Wynne admitted that while representing at least 30 clients, he created fictitious documents with forged signatures of judicial officers in St. Louis and St. Louis and St. Charles counties. Included among those were bogus court orders, judgments and emails authored by at least ten separate judges, Wynne's plea agreement says, some of which purportedly awarded money to his clients.
In one example in the plea agreement, Wynne sent an email to a client on Feb. 28, 2020 that included a fictitious judgment and decree of dissolution with a forged judge's signature. That divorce decree said Wynne's client's marriage was dissolved and the parties would have joint legal and physical custody of the minor children. The decree also said the client was owed $900 per month child support, $5,000, a vehicle and other assets.
On July 21, 2020, Wynne emailed another client an order with a forged judge's signature that claimed $20,200 in payments were owed to that client.
On both occasions, Wynne told his clients not to discuss the documents that he'd sent….

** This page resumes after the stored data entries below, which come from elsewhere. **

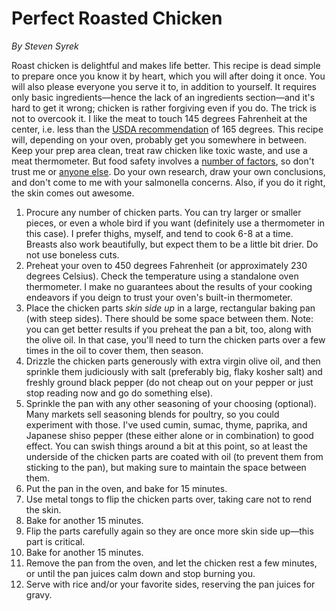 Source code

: # Perfect Roasted Chicken

_By Steven Syrek_

Roast chicken is delightful and makes life better. This recipe is dead simple to prepare once you know it by heart, which you will after doing it once. You will also please everyone you serve it to, in addition to yourself. It requires only basic ingredients—hence the lack of an ingredients section—and it's hard to get it wrong; chicken is rather forgiving even if you do. The trick is not to overcook it. I like the meat to touch 145 degrees Fahrenheit at the center, i.e. less than the [USDA recommendation](https://www.foodsafety.gov/keep/charts/meatchart.html) of 165 degrees. This recipe will, depending on your oven, probably get you somewhere in between. Keep your prep area clean, treat raw chicken like toxic waste, and use a meat thermometer. But food safety involves a [number of factors](http://blog2.thermoworks.com/2016/04/thermal-tips-simple-roasted-chicken/), so don't trust me or [anyone else](http://www.barfblog.com/2017/03/cookbooks-give-readers-mostly-bad-advice-on-food-safety/). Do your own research, draw your own conclusions, and don't come to me with your salmonella concerns. Also, if you do it right, the skin comes out awesome.

1. Procure any number of chicken parts. You can try larger or smaller pieces, or even a whole bird if you want (definitely use a thermometer in this case). I prefer thighs, myself, and tend to cook 6-8 at a time. Breasts also work beautifully, but expect them to be a little bit drier. Do not use boneless cuts.
2. Preheat your oven to 450 degrees Fahrenheit (or approximately 230 degrees Celsius). Check the temperature using a standalone oven thermometer. I make no guarantees about the results of your cooking endeavors if you deign to trust your oven's built-in thermometer.
3. Place the chicken parts _skin side up_ in a large, rectangular baking pan (with steep sides). There should be some space between them. Note: you can get better results if you preheat the pan a bit, too, along with the olive oil. In that case, you'll need to turn the chicken parts over a few times in the oil to cover them, then season.
4. Drizzle the chicken parts generously with extra virgin olive oil, and then sprinkle them judiciously with salt (preferably big, flaky kosher salt) and freshly ground black pepper (do not cheap out on your pepper or just stop reading now and go do something else).
5. Sprinkle the pan with any other seasoning of your choosing (optional). Many markets sell seasoning blends for poultry, so you could experiment with those. I've used cumin, sumac, thyme, paprika, and Japanese shiso pepper (these either alone or in combination) to good effect. You can swish things around a bit at this point, so at least the underside of the chicken parts are coated with oil (to prevent them from sticking to the pan), but making sure to maintain the space between them.
6. Put the pan in the oven, and bake for 15 minutes.
7. Use metal tongs to flip the chicken parts over, taking care not to rend the skin.
8. Bake for another 15 minutes.
9. Flip the parts carefully again so they are once more skin side up—this part is critical.
10. Bake for another 15 minutes.
11. Remove the pan from the oven, and let the chicken rest a few minutes, or until the pan juices calm down and stop burning you.
12. Serve with rice and/or your favorite sides, reserving the pan juices for gravy.
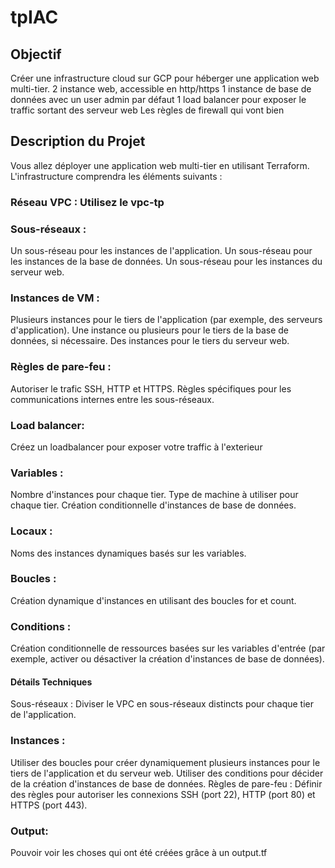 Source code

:# tpIAC

## Objectif
Créer une infrastructure cloud sur GCP pour héberger une application web multi-tier.
2 instance web, accessible en http/https
1 instance de base de données avec un user admin par défaut
1 load balancer pour exposer le traffic sortant des serveur web
Les règles de firewall qui vont bien

## Description du Projet
Vous allez déployer une application web multi-tier en utilisant Terraform. L'infrastructure comprendra les éléments suivants :

### Réseau VPC : Utilisez le vpc-tp
### Sous-réseaux :
Un sous-réseau pour les instances de l'application.
Un sous-réseau pour les instances de la base de données.
Un sous-réseau pour les instances du serveur web.
### Instances de VM :
Plusieurs instances pour le tiers de l'application (par exemple, des serveurs d'application).
Une instance ou plusieurs pour le tiers de la base de données, si nécessaire.
Des instances pour le tiers du serveur web.
### Règles de pare-feu :
Autoriser le trafic SSH, HTTP et HTTPS.
Règles spécifiques pour les communications internes entre les sous-réseaux.
### Load balancer: 
Créez un loadbalancer pour exposer votre traffic à l'exterieur
### Variables :
Nombre d'instances pour chaque tier.
Type de machine à utiliser pour chaque tier.
Création conditionnelle d'instances de base de données.
### Locaux :
Noms des instances dynamiques basés sur les variables.
### Boucles :
Création dynamique d'instances en utilisant des boucles for et count.
### Conditions :
Création conditionnelle de ressources basées sur les variables d'entrée (par exemple, activer ou désactiver la création d'instances de base de données).
#### Détails Techniques
Sous-réseaux : Diviser le VPC en sous-réseaux distincts pour chaque tier de l'application.
### Instances :
Utiliser des boucles pour créer dynamiquement plusieurs instances pour le tiers de l'application et du serveur web.
Utiliser des conditions pour décider de la création d'instances de base de données.
Règles de pare-feu : Définir des règles pour autoriser les connexions SSH (port 22), HTTP (port 80) et HTTPS (port 443).

### Output: 
Pouvoir voir les choses qui ont été créées grâce à un output.tf

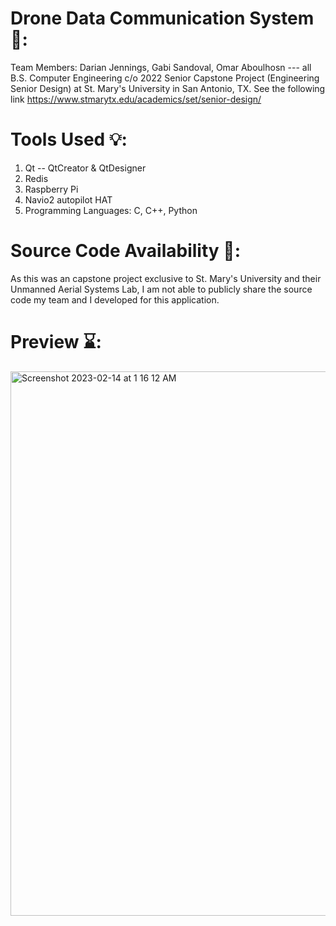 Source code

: # Drone Data Communication System 🚁:
Team Members: Darian Jennings, Gabi Sandoval, Omar Aboulhosn --- all B.S. Computer Engineering c/o 2022
Senior Capstone Project (Engineering Senior Design) at St. Mary's University in San Antonio, TX. See the following link https://www.stmarytx.edu/academics/set/senior-design/

# Tools Used 💡:
1. Qt -- QtCreator & QtDesigner
2. Redis 
3. Raspberry Pi 
4. Navio2 autopilot HAT
5. Programming Languages: C, C++, Python

# Source Code Availability 📂:
As this was an capstone project exclusive to St. Mary's University and their Unmanned Aerial Systems Lab, I am not able to publicly share the source code my team and I developed for this application.

# Preview ⌛: 
 <img width="871" alt="Screenshot 2023-02-14 at 1 16 12 AM" src="https://user-images.githubusercontent.com/59739081/218654824-1b271814-6a31-4c73-9d34-497ed26dd508.png">
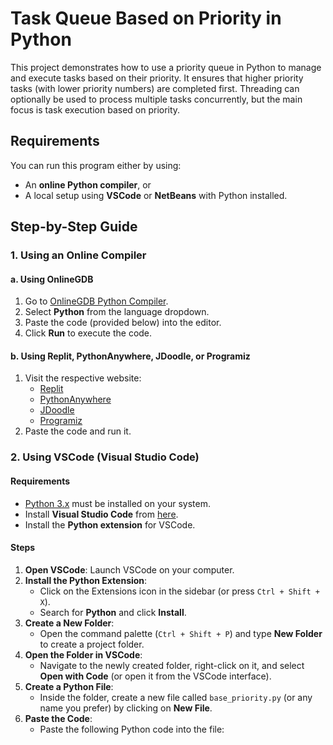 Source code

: # Task Queue Based on Priority in Python

This project demonstrates how to use a priority queue in Python to manage and execute tasks based on their priority. It ensures that higher priority tasks (with lower priority numbers) are completed first. Threading can optionally be used to process multiple tasks concurrently, but the main focus is task execution based on priority.
## Requirements

You can run this program either by using:
- An **online Python compiler**, or
- A local setup using **VSCode** or **NetBeans** with Python installed.

## Step-by-Step Guide

### 1. Using an Online Compiler

#### a. Using OnlineGDB

1. Go to [OnlineGDB Python Compiler](https://www.onlinegdb.com/online_python_compiler).
2. Select **Python** from the language dropdown.
3. Paste the code (provided below) into the editor.
4. Click **Run** to execute the code.

#### b. Using Replit, PythonAnywhere, JDoodle, or Programiz

1. Visit the respective website:
   - [Replit](https://replit.com/languages/python3)
   - [PythonAnywhere](https://www.pythonanywhere.com/try/)
   - [JDoodle](https://www.jdoodle.com/python3-programming-online/)
   - [Programiz](https://www.programiz.com/python-programming/online-compiler/)
2. Paste the code and run it.

### 2. Using VSCode (Visual Studio Code)

#### Requirements
- [Python 3.x](https://www.python.org/downloads/) must be installed on your system.
- Install **Visual Studio Code** from [here](https://code.visualstudio.com/Download).
- Install the **Python extension** for VSCode.

#### Steps

1. **Open VSCode**: Launch VSCode on your computer.
2. **Install the Python Extension**:
   - Click on the Extensions icon in the sidebar (or press `Ctrl + Shift + X`).
   - Search for **Python** and click **Install**.
3. **Create a New Folder**:
   - Open the command palette (`Ctrl + Shift + P`) and type **New Folder** to create a project folder.
4. **Open the Folder in VSCode**:
   - Navigate to the newly created folder, right-click on it, and select **Open with Code** (or open it from the VSCode interface).
5. **Create a Python File**:
   - Inside the folder, create a new file called `base_priority.py` (or any name you prefer) by clicking on **New File**.
6. **Paste the Code**:
   - Paste the following Python code into the file:
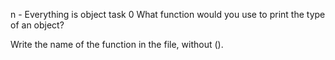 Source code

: 
n - Everything is object
task 0
What function would you use to print the type of an object?



Write the name of the function in the file, without ().
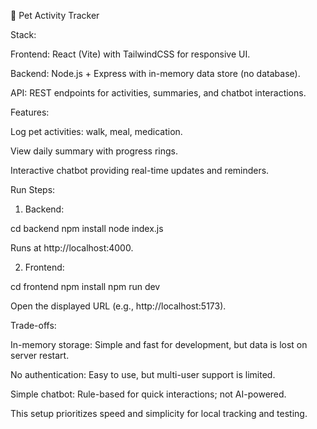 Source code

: 🐾 Pet Activity Tracker

Stack:

Frontend: React (Vite) with TailwindCSS for responsive UI.

Backend: Node.js + Express with in-memory data store (no database).

API: REST endpoints for activities, summaries, and chatbot interactions.


Features:

Log pet activities: walk, meal, medication.

View daily summary with progress rings.

Interactive chatbot providing real-time updates and reminders.


Run Steps:

1. Backend:

cd backend
npm install
node index.js

Runs at http://localhost:4000.


2. Frontend:

cd frontend
npm install
npm run dev

Open the displayed URL (e.g., http://localhost:5173).



Trade-offs:

In-memory storage: Simple and fast for development, but data is lost on server restart.

No authentication: Easy to use, but multi-user support is limited.

Simple chatbot: Rule-based for quick interactions; not AI-powered.


This setup prioritizes speed and simplicity for local tracking and testing.
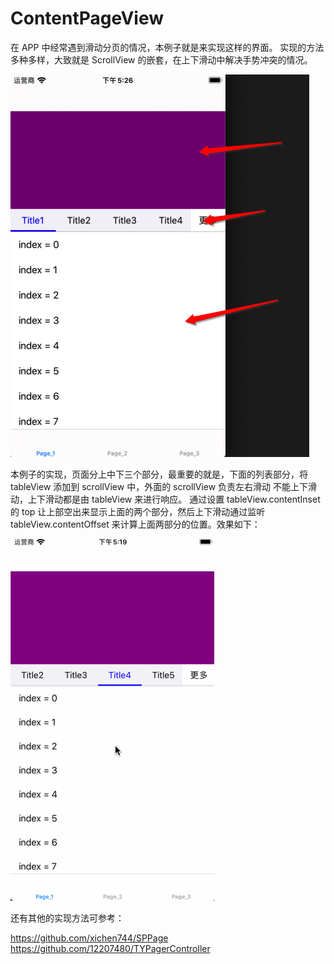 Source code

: # ContentPageView


在 APP 中经常遇到滑动分页的情况，本例子就是来实现这样的界面。
实现的方法多种多样，大致就是 ScrollView 的嵌套，在上下滑动中解决手势冲突的情况。

![demo](https://github.com/MA806P/ContentPageView/blob/master/Screenshot/page.png)

本例子的实现，页面分上中下三个部分，最重要的就是，下面的列表部分，将 tableView 添加到 scrollView 中，外面的 scrollView 负责左右滑动 不能上下滑动，上下滑动都是由 tableView 来进行响应。
通过设置 tableView.contentInset 的 top 让上部空出来显示上面的两个部分，然后上下滑动通过监听 tableView.contentOffset 来计算上面两部分的位置。效果如下：

![demo](https://github.com/MA806P/ContentPageView/blob/master/Screenshot/page.gif)

还有其他的实现方法可参考： 

https://github.com/xichen744/SPPage  
https://github.com/12207480/TYPagerController 
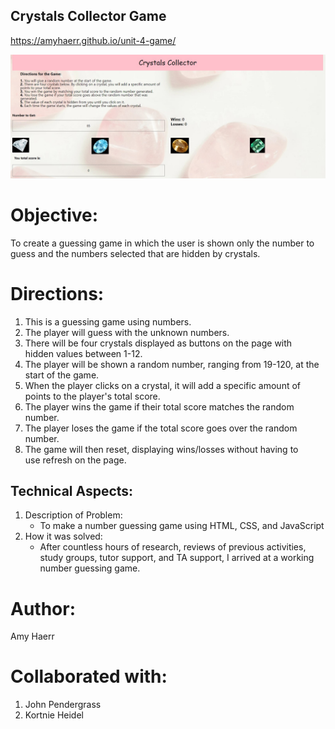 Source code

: ## Crystals Collector Game

https://amyhaerr.github.io/unit-4-game/


<img src="assets/images/crystalcollector.jpg">


# Objective:
To create a guessing game in which the user is shown only the number to guess and the numbers selected that are hidden by crystals.


# Directions:

1. This is a guessing game using numbers.
2. The player will guess with the unknown numbers.
3. There will be four crystals displayed as buttons on the page with    
    hidden values between 1-12.
4. The player will be shown a random number, ranging from 19-120, at 
    the start of the game.
5. When the player clicks on a crystal, it will add a specific amount 
    of points to the player's total score.
6. The player wins the game if their total score matches the random 
    number.
7. The player loses the game if the total score goes over the random 
    number.
8. The game will then reset, displaying wins/losses without having  to  
   use refresh on the page.

## Technical Aspects:

1. Description of Problem:
    - To make a number guessing game using HTML, CSS, and JavaScript
2. How it was solved:
    - After countless hours of research, reviews of previous activities, study groups, tutor support, and TA support, I arrived at a working number guessing game. 

# Author:
Amy Haerr

# Collaborated with:
1. John Pendergrass
2. Kortnie Heidel











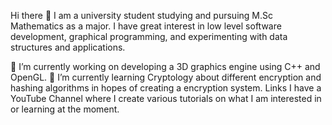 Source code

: Hi there 👋
I am a university student studying and pursuing M.Sc Mathematics as a major. I have great interest in low level software development, graphical programming, and experimenting with data structures and applications.

🔭 I’m currently working on developing a 3D graphics engine using C++ and OpenGL.
🌱 I’m currently learning Cryptology about different encryption and hashing algorithms in hopes of creating a encryption system.
Links
I have a YouTube Channel where I create various tutorials on what I am interested in or learning at the moment.




<!---
The-Bikash/The-Bikash is a ✨ special ✨ repository because its `README.md` (this file) appears on your GitHub profile.
You can click the Preview link to take a look at your changes.
--->
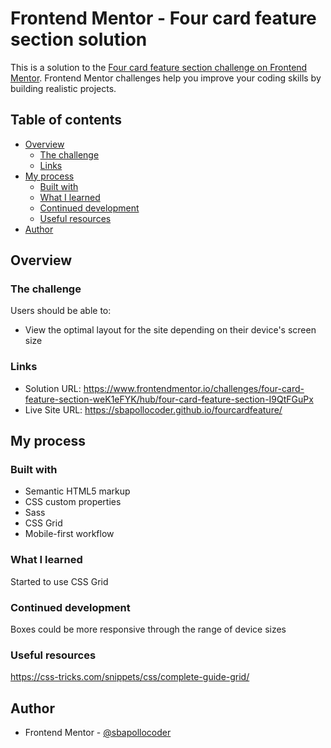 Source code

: # Frontend Mentor - Four card feature section solution

This is a solution to the [Four card feature section challenge on Frontend Mentor](https://www.frontendmentor.io/challenges/four-card-feature-section-weK1eFYK). Frontend Mentor challenges help you improve your coding skills by building realistic projects. 

## Table of contents

- [Overview](#overview)
  - [The challenge](#the-challenge)
  - [Links](#links)
- [My process](#my-process)
  - [Built with](#built-with)
  - [What I learned](#what-i-learned)
  - [Continued development](#continued-development)
  - [Useful resources](#useful-resources)
- [Author](#author)

## Overview

### The challenge

Users should be able to:

- View the optimal layout for the site depending on their device's screen size

### Links

- Solution URL: https://www.frontendmentor.io/challenges/four-card-feature-section-weK1eFYK/hub/four-card-feature-section-I9QtFGuPx
- Live Site URL: https://sbapollocoder.github.io/fourcardfeature/

## My process

### Built with

- Semantic HTML5 markup
- CSS custom properties
- Sass
- CSS Grid
- Mobile-first workflow

### What I learned

Started to use CSS Grid

### Continued development

Boxes could be more responsive through the range of device sizes

### Useful resources

https://css-tricks.com/snippets/css/complete-guide-grid/

## Author

- Frontend Mentor - [@sbapollocoder](https://www.frontendmentor.io/profile/sbapollocoder)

On Oct. 27, 2021, the Missouri Supreme Court suspended Wynne's law license after the Office of Chief Disciplinary Counsel said there was probable cause to believe he posed "a substantial threat of irreparable harm to the public" due to misconduct….
Assistant U.S. Attorneys Derek Wiseman and Kyle Bateman are prosecuting the case.
Not related to the Internet takedown / forged court order scams that I wrote about (see Part II of my Shenanigans: Internet Takedown Edition), but I thought people would find it interesting for other reasons.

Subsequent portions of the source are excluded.